My mom is usually more emotionally reserved than my dad, and this instance was no different. She likes to take care of things, and she did. Not only was she caring for my toddler daughter, but she did things like scrub the carpet to get the sizeable stains out of it. She brought me my new clothes to wear in the hospital. (I had gone on a shopping spree the Friday before. I bought a vacuum and about about $1,000 of clothes. In retrospect she had the option of returning them, they still had their tags and I had a receipt. She didn’t, so I got to look cute while most everyone else looked like hell.)

I will always be thankful for them for coming to see me every morning and every night and bringing Small. My thankfulness extendes to their attitude: They were excited to see me and wanted to be there. There was no resentment that the visits were inconvenient or too long. They wanted to stay as long as they could to spend time with me and to let me spend time with their granddaughter.

I got out of the hospital and resumed living, only with doctors or therapist appointments three times a week and a handful of drugs morning and night. Life was difficult. Only B saw the grueling pace I was working at. No one else could fathom it. I wanted my parents to know, and to understand, though. For a while there, if they were around when it was time, I’d sort my pills in to pill boxes in front of them. I wanted to show them how serious this illness can be. I have a lot of bottles of pills. Most recently I’ve added an anti-nausea drug because my B-100 pill makes me throw up several times a month. That brings my prescription bottles up to a grand total of seven. This is not counting the vitamins. I asked the pharmacy tech if I had more prescriptions than any other customer and she said, “for a young person, yes.” They even know me by name.

But back to my parents. My mom lives with us four days a week. I know part of the reason is that she wants to keep her eye on me. She and my dad are getting a grip on all this means. Bipolar can be fatal and I feel like, even if I have long stretches of stability, The way I see it I am always going be on the brink of a episode. A mood swing can be triggered by just about anything, it’s just a matter of how the symptoms present themselves. Sometimes I’ll be elated and deflated, up and down, in a day’s time. Sometimes I’ll sleep until 10 (we’re normally awake at 6:30). Sometimes I’ll buy everything in the mall that is my size. Sometimes no symptoms will present themselves, and my new goal is to try to at least look like I’ve got it together the way I used to when I worked full time. If I work hard I won’t do most of those things most of the time, but, aside from death, I can guarantee that no episode will be my last.

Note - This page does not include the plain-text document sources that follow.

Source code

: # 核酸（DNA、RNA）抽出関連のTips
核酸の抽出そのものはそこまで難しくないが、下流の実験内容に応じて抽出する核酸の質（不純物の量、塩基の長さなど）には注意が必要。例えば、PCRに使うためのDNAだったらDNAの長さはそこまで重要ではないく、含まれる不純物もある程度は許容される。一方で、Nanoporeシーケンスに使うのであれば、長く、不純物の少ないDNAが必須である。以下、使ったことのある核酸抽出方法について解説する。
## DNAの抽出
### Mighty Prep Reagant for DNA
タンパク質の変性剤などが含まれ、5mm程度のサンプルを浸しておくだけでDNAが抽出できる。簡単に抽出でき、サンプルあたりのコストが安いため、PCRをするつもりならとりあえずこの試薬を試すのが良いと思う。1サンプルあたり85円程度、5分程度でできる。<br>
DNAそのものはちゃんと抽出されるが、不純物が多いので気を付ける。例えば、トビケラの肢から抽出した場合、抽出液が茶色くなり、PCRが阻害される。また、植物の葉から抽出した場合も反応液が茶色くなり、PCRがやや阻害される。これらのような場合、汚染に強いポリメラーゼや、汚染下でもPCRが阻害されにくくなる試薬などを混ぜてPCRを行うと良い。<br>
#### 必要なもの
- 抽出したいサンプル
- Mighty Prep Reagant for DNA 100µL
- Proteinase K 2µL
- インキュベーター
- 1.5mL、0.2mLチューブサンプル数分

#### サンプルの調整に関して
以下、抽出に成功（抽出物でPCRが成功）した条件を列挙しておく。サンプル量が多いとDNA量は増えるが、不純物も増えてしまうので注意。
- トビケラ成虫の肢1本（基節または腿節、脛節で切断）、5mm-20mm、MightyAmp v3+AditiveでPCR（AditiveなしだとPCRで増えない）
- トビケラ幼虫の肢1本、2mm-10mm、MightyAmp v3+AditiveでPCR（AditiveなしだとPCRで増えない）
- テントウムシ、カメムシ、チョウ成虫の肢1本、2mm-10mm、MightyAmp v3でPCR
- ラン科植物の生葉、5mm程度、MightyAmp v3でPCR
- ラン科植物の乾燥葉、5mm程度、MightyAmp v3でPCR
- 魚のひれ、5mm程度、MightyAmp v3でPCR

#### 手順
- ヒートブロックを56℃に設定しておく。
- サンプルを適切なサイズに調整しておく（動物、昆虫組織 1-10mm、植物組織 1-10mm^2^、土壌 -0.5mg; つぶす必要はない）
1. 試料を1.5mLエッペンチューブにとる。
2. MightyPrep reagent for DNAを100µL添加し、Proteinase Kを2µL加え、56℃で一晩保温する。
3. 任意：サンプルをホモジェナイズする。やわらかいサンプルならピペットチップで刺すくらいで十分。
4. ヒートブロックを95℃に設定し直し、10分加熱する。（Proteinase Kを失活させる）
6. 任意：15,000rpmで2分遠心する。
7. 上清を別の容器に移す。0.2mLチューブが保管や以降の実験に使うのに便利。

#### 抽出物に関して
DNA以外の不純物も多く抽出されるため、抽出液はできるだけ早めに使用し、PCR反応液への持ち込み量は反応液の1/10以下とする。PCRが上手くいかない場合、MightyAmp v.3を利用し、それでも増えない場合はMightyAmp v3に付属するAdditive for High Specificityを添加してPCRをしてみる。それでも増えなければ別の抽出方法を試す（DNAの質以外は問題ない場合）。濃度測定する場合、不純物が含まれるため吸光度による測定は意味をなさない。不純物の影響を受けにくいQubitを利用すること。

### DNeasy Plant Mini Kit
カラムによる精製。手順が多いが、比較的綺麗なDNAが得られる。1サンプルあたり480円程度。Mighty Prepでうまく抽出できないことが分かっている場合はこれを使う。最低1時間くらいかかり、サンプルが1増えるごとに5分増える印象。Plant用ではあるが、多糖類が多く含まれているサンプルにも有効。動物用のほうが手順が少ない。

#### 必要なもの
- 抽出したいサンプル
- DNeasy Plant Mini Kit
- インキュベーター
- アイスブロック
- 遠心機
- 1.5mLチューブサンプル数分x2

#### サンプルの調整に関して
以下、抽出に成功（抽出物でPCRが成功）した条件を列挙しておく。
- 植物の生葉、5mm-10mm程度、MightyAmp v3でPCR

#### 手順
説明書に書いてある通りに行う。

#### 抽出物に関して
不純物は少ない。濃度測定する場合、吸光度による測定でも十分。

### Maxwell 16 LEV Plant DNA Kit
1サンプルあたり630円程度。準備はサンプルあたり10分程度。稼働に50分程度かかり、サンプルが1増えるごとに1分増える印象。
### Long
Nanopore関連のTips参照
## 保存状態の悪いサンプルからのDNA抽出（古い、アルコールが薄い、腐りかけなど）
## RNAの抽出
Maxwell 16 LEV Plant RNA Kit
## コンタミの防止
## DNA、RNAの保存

I do want to be well. I rarely miss a dose of my medicine, no matter how unpleasant it to do so. I am on a diet that helps regulate my mood and I make an effort to exercise. (Not enough of an effort, if you ask B, and he is right.) I try to do little things, like go to bed at the same time every night and follow doctor’s orders. I’ve stopped overeating, for the most part, and started dieting and losing weight. All these little things contribute to a centered life and a healthy brain. I think my parents know that I usually am doing my best and working my hardest, and they do a lot to help us along.

So there is my answer. My parents were grieved, but strong and generous in their response to finding out about my illness. It is hard to ask for more.